| The problem |
From the records below, pull each line that has "itemize".

| Material for this exercise |
======

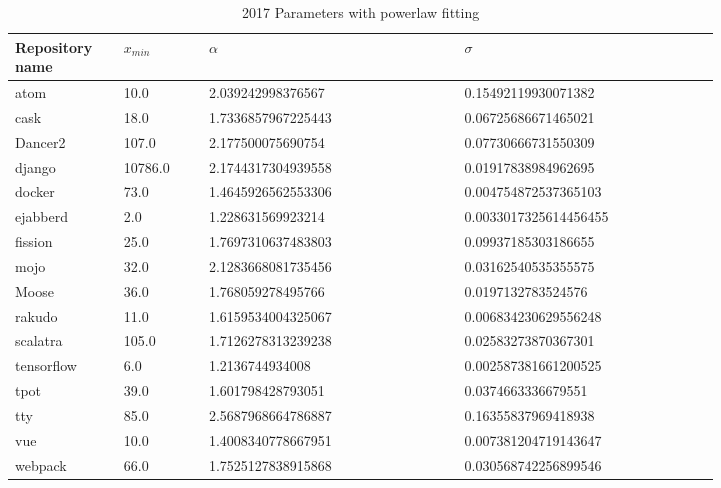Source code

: \documentclass[conference]{IEEEtran}
\begin{document}
\begin{table}[htbp]
	\caption{2017 Parameters with powerlaw fitting}
	\begin{center}
		\begin{tabular}{| p{0.12\linewidth} | p{0.1\linewidth} | p{0.3\linewidth} | p{0.3\linewidth} |}
			\hline
Repository name &$x_{min}$ & $\alpha$ & $\sigma$\\
\hline
atom &10.0 &2.039242998376567  &0.15492119930071382 \\
cask &18.0 &1.7336857967225443  &0.06725686671465021 \\
Dancer2 &107.0 &2.177500075690754  &0.07730666731550309 \\
django &10786.0 &2.1744317304939558  &0.01917838984962695 \\
docker &73.0 &1.4645926562553306  &0.004754872537365103\\
ejabberd &2.0 &1.228631569923214  &0.0033017325614456455 \\
fission &25.0 &1.7697310637483803  &0.09937185303186655 \\
mojo &32.0 &2.1283668081735456  &0.03162540535355575 \\
Moose &36.0 &1.768059278495766  &0.0197132783524576 \\
rakudo &11.0 &1.6159534004325067  &0.006834230629556248 \\
scalatra &105.0 &1.7126278313239238  &0.02583273870367301 \\
tensorflow &6.0 &1.2136744934008  &0.002587381661200525 \\
tpot &39.0 &1.601798428793051 &0.0374663336679551 \\
tty &85.0 &2.5687968664786887  &0.16355837969418938 \\
vue &10.0 &1.4008340778667951  &0.007381204719143647\\
webpack &66.0 &1.7525127838915868 &0.030568742256899546\\ 
			\hline
		\end{tabular}
	\end{center}
\label{tab:2017pars}
\end{table}
\end{document}
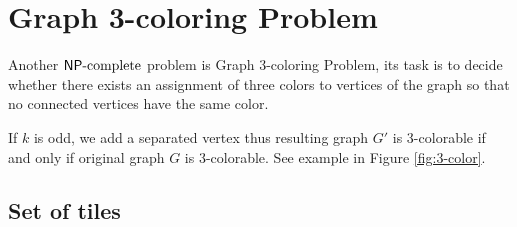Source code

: \section{Graph 3-coloring Problem}



Another $\mathsf{NP}\textnormal{-complete}$ problem is Graph 3-coloring Problem, its task is to decide whether there exists an assignment of three colors to vertices of the graph so that no connected vertices have the same color.

If $k$ is odd, we add a separated vertex thus resulting graph $G'$ is 3-colorable if and only if original graph $G$ is 3-colorable. See example in Figure \ref{fig:3-color}.



\subsection*{Set of tiles}


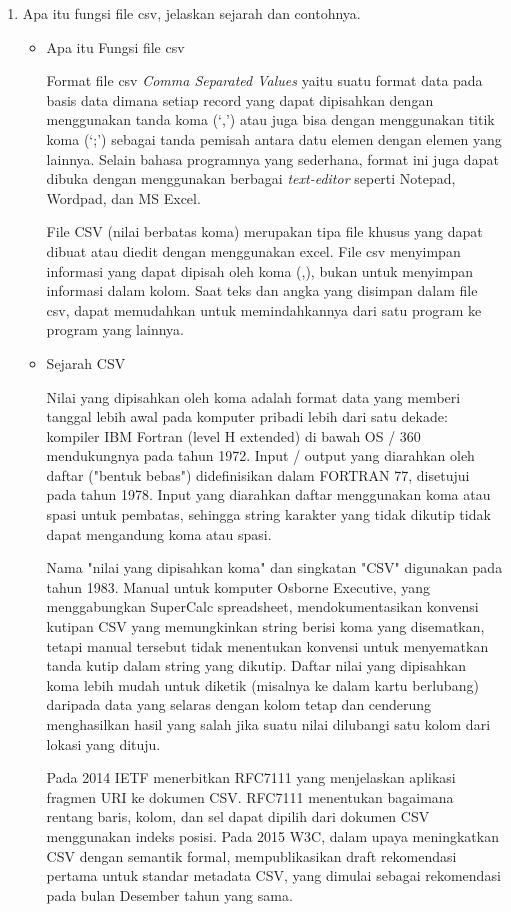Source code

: \begin{enumerate}
 \item Apa itu fungsi file csv, jelaskan sejarah dan contohnya.
   \begin{itemize}
    \item Apa itu Fungsi file csv

     Format file csv \textit{Comma Separated Values} yaitu suatu format data pada basis data dimana setiap record yang dapat dipisahkan dengan menggunakan tanda koma (`,’) atau juga bisa dengan menggunakan titik koma (`;’) sebagai tanda pemisah antara datu elemen dengan elemen yang lainnya. Selain bahasa programnya yang sederhana, format ini juga dapat dibuka dengan menggunakan berbagai \textit{text-editor} seperti Notepad, Wordpad, dan MS Excel.

     File CSV (nilai berbatas koma) merupakan tipa file khusus yang dapat dibuat atau diedit dengan menggunakan excel. File csv menyimpan informasi yang dapat dipisah oleh koma (,), bukan untuk menyimpan informasi dalam kolom. Saat teks dan angka yang disimpan dalam file csv, dapat memudahkan untuk memindahkannya dari satu program ke program yang lainnya.

    \item Sejarah CSV

     Nilai yang dipisahkan oleh koma adalah format data yang memberi tanggal lebih awal pada komputer pribadi lebih dari satu dekade: kompiler IBM Fortran (level H extended) di bawah OS / 360 mendukungnya pada tahun 1972. Input / output yang diarahkan oleh daftar ("bentuk bebas") didefinisikan dalam FORTRAN 77, disetujui pada tahun 1978. Input yang diarahkan daftar menggunakan koma atau spasi untuk pembatas, sehingga string karakter yang tidak dikutip tidak dapat mengandung koma atau spasi.

     Nama "nilai yang dipisahkan koma" dan singkatan "CSV" digunakan pada tahun 1983. Manual untuk komputer Osborne Executive, yang menggabungkan SuperCalc spreadsheet, mendokumentasikan konvensi kutipan CSV yang memungkinkan string berisi koma yang disematkan, tetapi manual tersebut tidak menentukan konvensi untuk menyematkan tanda kutip dalam string yang dikutip. Daftar nilai yang dipisahkan koma lebih mudah untuk diketik (misalnya ke dalam kartu berlubang) daripada data yang selaras dengan kolom tetap dan cenderung menghasilkan hasil yang salah jika suatu nilai dilubangi satu kolom dari lokasi yang dituju.

     Pada 2014 IETF menerbitkan RFC7111 yang menjelaskan aplikasi fragmen URI ke dokumen CSV. RFC7111 menentukan bagaimana rentang baris, kolom, dan sel dapat dipilih dari dokumen CSV menggunakan indeks posisi. Pada 2015 W3C, dalam upaya meningkatkan CSV dengan semantik formal, mempublikasikan draft rekomendasi pertama untuk standar metadata CSV, yang dimulai sebagai rekomendasi pada bulan Desember tahun yang sama.


\end{itemize}
\end{enumerate}
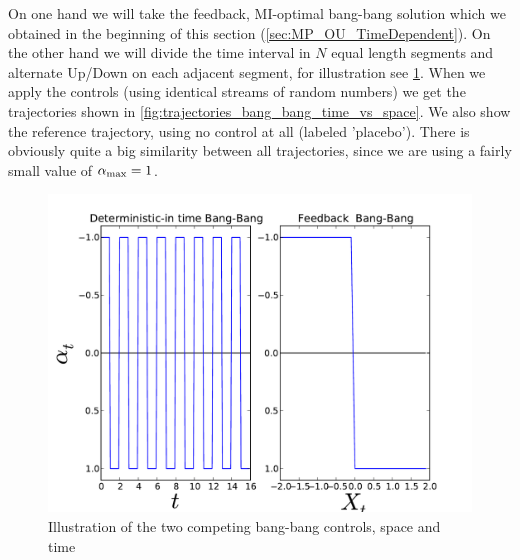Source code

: \documentclass{article}
\begin{document}
On one hand we will take the feedback, MI-optimal bang-bang solution which we
obtained in the beginning of this section (\cref{sec:MP_OU_TimeDependent}). On
the other hand we will divide the time interval in $N$ equal length segments and
alternate Up/Down on each adjacent segment, for illustration see  
\cref{fig:bang_bang_time_vs_space}. When we apply the controls (using identical
streams of random numbers) we get the trajectories shown in
\cref{fig:trajectories_bang_bang_time_vs_space}. We also show the reference
trajectory, using no control at all (labeled 'placebo'). There is obviously
quite a big similarity between all trajectories, since we are using a fairly 
small value of ${ {\alpha}_{\textrm{max}} }= 1$.

\begin{figure}[htp]
\begin{center}
  \includegraphics[width=1\textwidth]{Figs/OU_MIControlSimulator/Fb_vs_det_control_illustrate.pdf}
  \caption[labelInTOC]{Illustration of the two competing bang-bang controls,
  space and time}
  \label{fig:bang_bang_time_vs_space}
\end{center}
\end{figure}
\end{document}
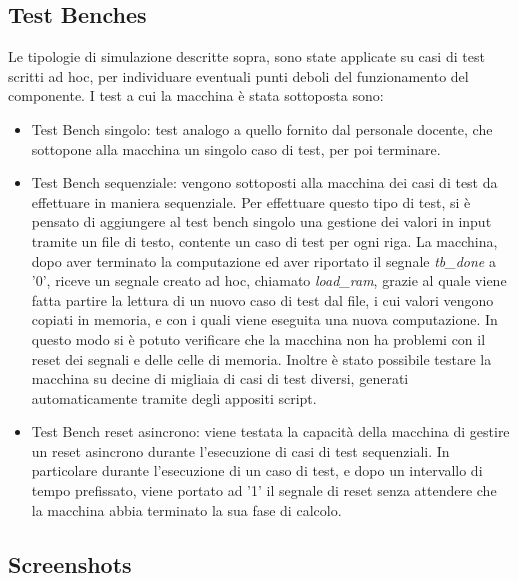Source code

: \documentclass{article}
\begin{document}
\subsection{Test Benches}

Le tipologie di simulazione descritte sopra, sono state applicate su casi di test scritti ad hoc, per individuare eventuali punti deboli del funzionamento del componente. I test a cui la macchina è stata sottoposta sono:

\begin{itemize}

\item Test Bench singolo: test analogo a quello fornito dal personale docente, che sottopone alla macchina un singolo caso di test, per poi terminare.

\item Test Bench sequenziale: vengono sottoposti alla macchina dei casi di test da effettuare in maniera sequenziale. Per effettuare questo tipo di test, si è pensato di aggiungere al test bench singolo una gestione dei valori in input tramite un file di testo, contente un caso di test per ogni riga. La macchina, dopo aver terminato la computazione ed aver riportato il segnale \textit{tb{\_}done} a '0', riceve un segnale creato ad hoc, chiamato \textit{load{\_}ram}, grazie al quale viene fatta partire la lettura di un nuovo caso di test dal file, i cui valori vengono copiati in memoria, e con i quali viene eseguita una nuova computazione. In questo modo si è potuto verificare che la macchina non ha problemi con il reset dei segnali e delle celle di memoria. Inoltre è stato possibile testare la macchina su decine di migliaia di casi di test diversi, generati automaticamente tramite degli appositi script. 

\item Test Bench reset asincrono: viene testata la capacità della macchina di gestire un reset asincrono durante l'esecuzione di casi di test sequenziali. In particolare durante l'esecuzione di un caso di test, e dopo un intervallo di tempo prefissato, viene portato ad '1' il segnale di reset senza attendere che la macchina abbia terminato la sua fase di calcolo. 

\end{itemize}



\newpage
\subsection{Screenshots}
\end{document}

======

| Solution for this exercise |
   \begin{itemize}
\end{itemize}
\begin{itemize}
\end{itemize}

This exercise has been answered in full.